[Opening Data for this exercise section]

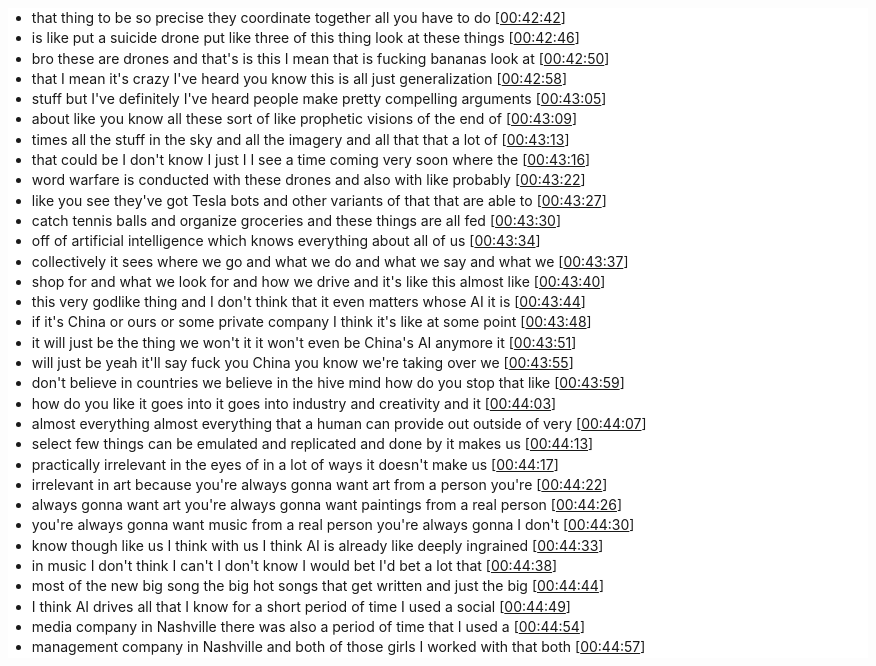 *  that thing to be so precise they coordinate together all you have to do [[00:42:42](https://www.youtube.com/watch?v=dmR9wnz1-yg&t=2562.7s)]
*  is like put a suicide drone put like three of this thing look at these things [[00:42:46](https://www.youtube.com/watch?v=dmR9wnz1-yg&t=2566.5s)]
*  bro these are drones and that's is this I mean that is fucking bananas look at [[00:42:50](https://www.youtube.com/watch?v=dmR9wnz1-yg&t=2570.7799999999997s)]
*  that I mean it's crazy I've heard you know this is all just generalization [[00:42:58](https://www.youtube.com/watch?v=dmR9wnz1-yg&t=2578.46s)]
*  stuff but I've definitely I've heard people make pretty compelling arguments [[00:43:05](https://www.youtube.com/watch?v=dmR9wnz1-yg&t=2585.7400000000002s)]
*  about like you know all these sort of like prophetic visions of the end of [[00:43:09](https://www.youtube.com/watch?v=dmR9wnz1-yg&t=2589.2200000000003s)]
*  times all the stuff in the sky and all the imagery and all that that a lot of [[00:43:13](https://www.youtube.com/watch?v=dmR9wnz1-yg&t=2593.7400000000002s)]
*  that could be I don't know I just I I see a time coming very soon where the [[00:43:16](https://www.youtube.com/watch?v=dmR9wnz1-yg&t=2596.86s)]
*  word warfare is conducted with these drones and also with like probably [[00:43:22](https://www.youtube.com/watch?v=dmR9wnz1-yg&t=2602.62s)]
*  like you see they've got Tesla bots and other variants of that that are able to [[00:43:27](https://www.youtube.com/watch?v=dmR9wnz1-yg&t=2607.42s)]
*  catch tennis balls and organize groceries and these things are all fed [[00:43:30](https://www.youtube.com/watch?v=dmR9wnz1-yg&t=2610.5s)]
*  off of artificial intelligence which knows everything about all of us [[00:43:34](https://www.youtube.com/watch?v=dmR9wnz1-yg&t=2614.1s)]
*  collectively it sees where we go and what we do and what we say and what we [[00:43:37](https://www.youtube.com/watch?v=dmR9wnz1-yg&t=2617.1800000000003s)]
*  shop for and what we look for and how we drive and it's like this almost like [[00:43:40](https://www.youtube.com/watch?v=dmR9wnz1-yg&t=2620.14s)]
*  this very godlike thing and I don't think that it even matters whose AI it is [[00:43:44](https://www.youtube.com/watch?v=dmR9wnz1-yg&t=2624.06s)]
*  if it's China or ours or some private company I think it's like at some point [[00:43:48](https://www.youtube.com/watch?v=dmR9wnz1-yg&t=2628.1800000000003s)]
*  it will just be the thing we won't it it won't even be China's AI anymore it [[00:43:51](https://www.youtube.com/watch?v=dmR9wnz1-yg&t=2631.7400000000002s)]
*  will just be yeah it'll say fuck you China you know we're taking over we [[00:43:55](https://www.youtube.com/watch?v=dmR9wnz1-yg&t=2635.7s)]
*  don't believe in countries we believe in the hive mind how do you stop that like [[00:43:59](https://www.youtube.com/watch?v=dmR9wnz1-yg&t=2639.46s)]
*  how do you like it goes into it goes into industry and creativity and it [[00:44:03](https://www.youtube.com/watch?v=dmR9wnz1-yg&t=2643.74s)]
*  almost everything almost everything that a human can provide out outside of very [[00:44:07](https://www.youtube.com/watch?v=dmR9wnz1-yg&t=2647.62s)]
*  select few things can be emulated and replicated and done by it makes us [[00:44:13](https://www.youtube.com/watch?v=dmR9wnz1-yg&t=2653.22s)]
*  practically irrelevant in the eyes of in a lot of ways it doesn't make us [[00:44:17](https://www.youtube.com/watch?v=dmR9wnz1-yg&t=2657.02s)]
*  irrelevant in art because you're always gonna want art from a person you're [[00:44:22](https://www.youtube.com/watch?v=dmR9wnz1-yg&t=2662.18s)]
*  always gonna want art you're always gonna want paintings from a real person [[00:44:26](https://www.youtube.com/watch?v=dmR9wnz1-yg&t=2666.66s)]
*  you're always gonna want music from a real person you're always gonna I don't [[00:44:30](https://www.youtube.com/watch?v=dmR9wnz1-yg&t=2670.2599999999998s)]
*  know though like us I think with us I think AI is already like deeply ingrained [[00:44:33](https://www.youtube.com/watch?v=dmR9wnz1-yg&t=2673.3799999999997s)]
*  in music I don't think I can't I don't know I would bet I'd bet a lot that [[00:44:38](https://www.youtube.com/watch?v=dmR9wnz1-yg&t=2678.66s)]
*  most of the new big song the big hot songs that get written and just the big [[00:44:44](https://www.youtube.com/watch?v=dmR9wnz1-yg&t=2684.54s)]
*  I think AI drives all that I know for a short period of time I used a social [[00:44:49](https://www.youtube.com/watch?v=dmR9wnz1-yg&t=2689.98s)]
*  media company in Nashville there was also a period of time that I used a [[00:44:54](https://www.youtube.com/watch?v=dmR9wnz1-yg&t=2694.02s)]
*  management company in Nashville and both of those girls I worked with that both [[00:44:57](https://www.youtube.com/watch?v=dmR9wnz1-yg&t=2697.7000000000003s)]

[Closing Data for this exercise section]

Look through the material above. Copy each line where the word "from" appears.

* [Solution to this task]:
*  irrelevant in art because you're always gonna want art from a person you're [[00:44:22](https://www.youtube.com/watch?v=dmR9wnz1-yg&t=2662.18s)]
*  always gonna want art you're always gonna want paintings from a real person [[00:44:26](https://www.youtube.com/watch?v=dmR9wnz1-yg&t=2666.66s)]
*  you're always gonna want music from a real person you're always gonna I don't [[00:44:30](https://www.youtube.com/watch?v=dmR9wnz1-yg&t=2670.2599999999998s)]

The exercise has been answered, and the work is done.